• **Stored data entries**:
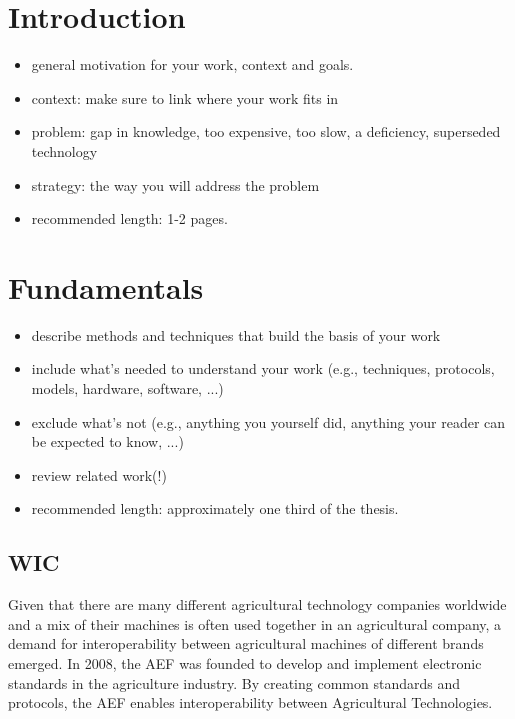 \documentclass[]{nsm-thesis}
\begin{document}
\cleardoublepage
{}


\chapter{Introduction}
\label{sec:introduction}

\begin{itemize}
\item general motivation for your work, context and goals.
\item context: make sure to link where your work fits in
\item problem: gap in knowledge, too expensive, too slow, a deficiency, superseded technology
\item strategy: the way you will address the problem
\item recommended length: 1-2 pages.
\end{itemize}




\chapter{Fundamentals}
\label{sec:fundamentals}



\begin{itemize}
\item describe methods and techniques that build the basis of your work
\item include what's needed to understand your work (e.g., techniques, protocols, models, hardware, software, ...)
\item exclude what's not (e.g., anything you yourself did, anything your reader can be expected to know, ...)
\item review related work(!)
\item recommended length: approximately one third of the thesis.
\end{itemize}

\section{\acl{WIC}}
Given that there are many different agricultural technology companies worldwide and a mix of their machines is often used together in an agricultural company, a demand for interoperability between agricultural machines of different brands emerged. In 2008, the \ac{AEF} was founded to develop and implement electronic standards in the agriculture industry. By creating common standards and protocols, the \ac{AEF} enables interoperability between Agricultural Technologies.
\end{document}
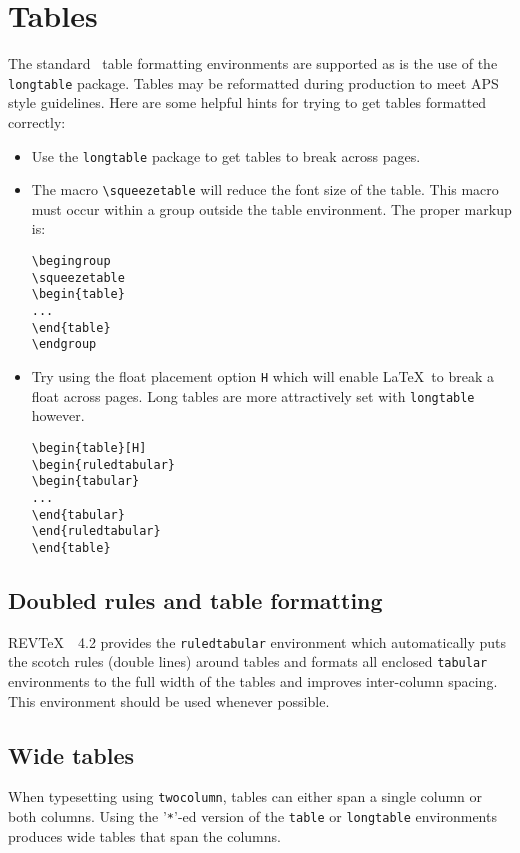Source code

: \documentclass[twocolumn,secnumarabic,amssymb, nobibnotes, aps, prd]{revtex4-2}
\newcommand{\revtex}{REV\TeX\ }
\newcommand{\classoption}[1]{\texttt{#1}}
\newcommand{\macro}[1]{\texttt{\textbackslash#1}}
\newcommand{\m}[1]{\macro{#1}}
\newcommand{\env}[1]{\texttt{#1}}
\begin{document}
\section{Tables}
\label{sec:tables}
The standard \LaTeXe\ table formatting environments are supported as is
the use of the \texttt{longtable} package. Tables may be reformatted
during production to meet APS style guidelines.
Here are some helpful hints for trying to get tables formatted correctly:
\begin{itemize}
\item Use the \texttt{longtable} package to get tables to break
across pages.
\item The macro \m{squeezetable} will reduce the font size of the
table. This macro must occur within a group outside the table
environment. The proper markup is:
\begin{verbatim}
\begingroup
\squeezetable
\begin{table}
...
\end{table}
\endgroup
\end{verbatim}
\item Try using the float placement option \texttt{H} which will
enable \LaTeX\ to break a float across pages. Long tables are more
attractively set with \env{longtable} however.
\begin{verbatim}
\begin{table}[H]
\begin{ruledtabular}
\begin{tabular}
...
\end{tabular}
\end{ruledtabular}
\end{table}
\end{verbatim}
\end{itemize}

\subsection{Doubled rules and table formatting}
\revtex\ 4.2 provides the \env{ruledtabular} environment which
automatically puts the scotch rules (double lines) around tables and
formats all enclosed \env{tabular} environments to the full width of
the tables and improves inter-column spacing. This environment should
be used whenever possible.

\subsection{Wide tables}
When typesetting using \classoption{twocolumn}, tables can either span
a single column or both columns. Using the '\verb+*+'-ed version of
the \env{table} or \env{longtable} environments produces wide tables
that span the columns.
\end{document}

• **EXERCISE OBJECTIVE**:
Print the records verbatim, without pictures.

• **WORKED SOLUTION**:
 \documentclass[]{nsm-thesis}
\begin{document}
\cleardoublepage
{}


\chapter{Introduction}
\label{sec:introduction}

\begin{itemize}
\item general motivation for your work, context and goals.
\item context: make sure to link where your work fits in
\item problem: gap in knowledge, too expensive, too slow, a deficiency, superseded technology
\item strategy: the way you will address the problem
\item recommended length: 1-2 pages.
\end{itemize}




\chapter{Fundamentals}
\label{sec:fundamentals}



\begin{itemize}
\item describe methods and techniques that build the basis of your work
\item include what's needed to understand your work (e.g., techniques, protocols, models, hardware, software, ...)
\item exclude what's not (e.g., anything you yourself did, anything your reader can be expected to know, ...)
\item review related work(!)
\item recommended length: approximately one third of the thesis.
\end{itemize}

\section{\acl{WIC}}
Given that there are many different agricultural technology companies worldwide and a mix of their machines is often used together in an agricultural company, a demand for interoperability between agricultural machines of different brands emerged. In 2008, the \ac{AEF} was founded to develop and implement electronic standards in the agriculture industry. By creating common standards and protocols, the \ac{AEF} enables interoperability between Agricultural Technologies.
\end{document}
Source code

: \documentclass[twocolumn,secnumarabic,amssymb, nobibnotes, aps, prd]{revtex4-2}
\newcommand{\revtex}{REV\TeX\ }
\newcommand{\classoption}[1]{\texttt{#1}}
\newcommand{\macro}[1]{\texttt{\textbackslash#1}}
\newcommand{\m}[1]{\macro{#1}}
\newcommand{\env}[1]{\texttt{#1}}
\begin{document}
\section{Tables}
\label{sec:tables}
The standard \LaTeXe\ table formatting environments are supported as is
the use of the \texttt{longtable} package. Tables may be reformatted
during production to meet APS style guidelines.
Here are some helpful hints for trying to get tables formatted correctly:
\begin{itemize}
\item Use the \texttt{longtable} package to get tables to break
across pages.
\item The macro \m{squeezetable} will reduce the font size of the
table. This macro must occur within a group outside the table
environment. The proper markup is:
\begin{verbatim}
\begingroup
\squeezetable
\begin{table}
...
\end{table}
\endgroup
\end{verbatim}
\item Try using the float placement option \texttt{H} which will
enable \LaTeX\ to break a float across pages. Long tables are more
attractively set with \env{longtable} however.
\begin{verbatim}
\begin{table}[H]
\begin{ruledtabular}
\begin{tabular}
...
\end{tabular}
\end{ruledtabular}
\end{table}
\end{verbatim}
\end{itemize}

\subsection{Doubled rules and table formatting}
\revtex\ 4.2 provides the \env{ruledtabular} environment which
automatically puts the scotch rules (double lines) around tables and
formats all enclosed \env{tabular} environments to the full width of
the tables and improves inter-column spacing. This environment should
be used whenever possible.

\subsection{Wide tables}
When typesetting using \classoption{twocolumn}, tables can either span
a single column or both columns. Using the '\verb+*+'-ed version of
the \env{table} or \env{longtable} environments produces wide tables
that span the columns.
\end{document}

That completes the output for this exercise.